● Required work:
Gather, from the listing beneath this task, every line holding the string "séries".

● Records to process:
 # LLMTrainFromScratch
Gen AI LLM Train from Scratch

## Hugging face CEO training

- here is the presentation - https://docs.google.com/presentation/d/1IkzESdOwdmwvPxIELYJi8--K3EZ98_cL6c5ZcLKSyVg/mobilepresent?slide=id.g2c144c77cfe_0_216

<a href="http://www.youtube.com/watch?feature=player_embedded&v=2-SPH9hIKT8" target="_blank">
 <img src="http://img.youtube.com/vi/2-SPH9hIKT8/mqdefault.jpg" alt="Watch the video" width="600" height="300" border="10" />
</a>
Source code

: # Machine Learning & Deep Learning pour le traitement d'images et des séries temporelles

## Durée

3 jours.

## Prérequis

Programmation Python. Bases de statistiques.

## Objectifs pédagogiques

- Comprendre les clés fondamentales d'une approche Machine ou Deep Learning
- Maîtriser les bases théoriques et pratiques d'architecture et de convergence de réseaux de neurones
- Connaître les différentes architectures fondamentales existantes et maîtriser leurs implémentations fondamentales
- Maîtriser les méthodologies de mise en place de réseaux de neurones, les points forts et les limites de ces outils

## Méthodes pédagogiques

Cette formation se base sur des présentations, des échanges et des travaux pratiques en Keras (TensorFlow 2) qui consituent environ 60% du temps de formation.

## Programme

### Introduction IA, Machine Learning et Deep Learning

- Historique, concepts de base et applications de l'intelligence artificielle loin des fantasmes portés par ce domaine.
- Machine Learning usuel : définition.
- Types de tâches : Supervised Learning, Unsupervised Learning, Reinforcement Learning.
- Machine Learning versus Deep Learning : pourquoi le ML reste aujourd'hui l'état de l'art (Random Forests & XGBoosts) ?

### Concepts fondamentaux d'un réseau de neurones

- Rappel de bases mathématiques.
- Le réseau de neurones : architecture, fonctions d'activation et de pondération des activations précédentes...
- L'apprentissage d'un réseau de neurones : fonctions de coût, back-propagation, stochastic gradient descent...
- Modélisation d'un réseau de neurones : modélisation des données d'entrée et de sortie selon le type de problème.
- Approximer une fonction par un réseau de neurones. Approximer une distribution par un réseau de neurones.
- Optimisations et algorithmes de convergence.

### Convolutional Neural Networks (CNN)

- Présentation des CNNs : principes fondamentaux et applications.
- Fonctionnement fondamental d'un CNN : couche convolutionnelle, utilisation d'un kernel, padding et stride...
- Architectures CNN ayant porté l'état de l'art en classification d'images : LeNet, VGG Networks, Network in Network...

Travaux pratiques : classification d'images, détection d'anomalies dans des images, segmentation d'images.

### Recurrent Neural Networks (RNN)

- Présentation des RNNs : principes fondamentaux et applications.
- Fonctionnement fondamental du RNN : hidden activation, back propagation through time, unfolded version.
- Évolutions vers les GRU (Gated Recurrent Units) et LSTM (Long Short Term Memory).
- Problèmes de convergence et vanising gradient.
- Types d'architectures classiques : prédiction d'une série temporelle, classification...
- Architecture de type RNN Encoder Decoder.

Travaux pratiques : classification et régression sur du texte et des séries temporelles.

● Expected answer:
: # Machine Learning & Deep Learning pour le traitement d'images et des séries temporelles
Travaux pratiques : classification et régression sur du texte et des séries temporelles.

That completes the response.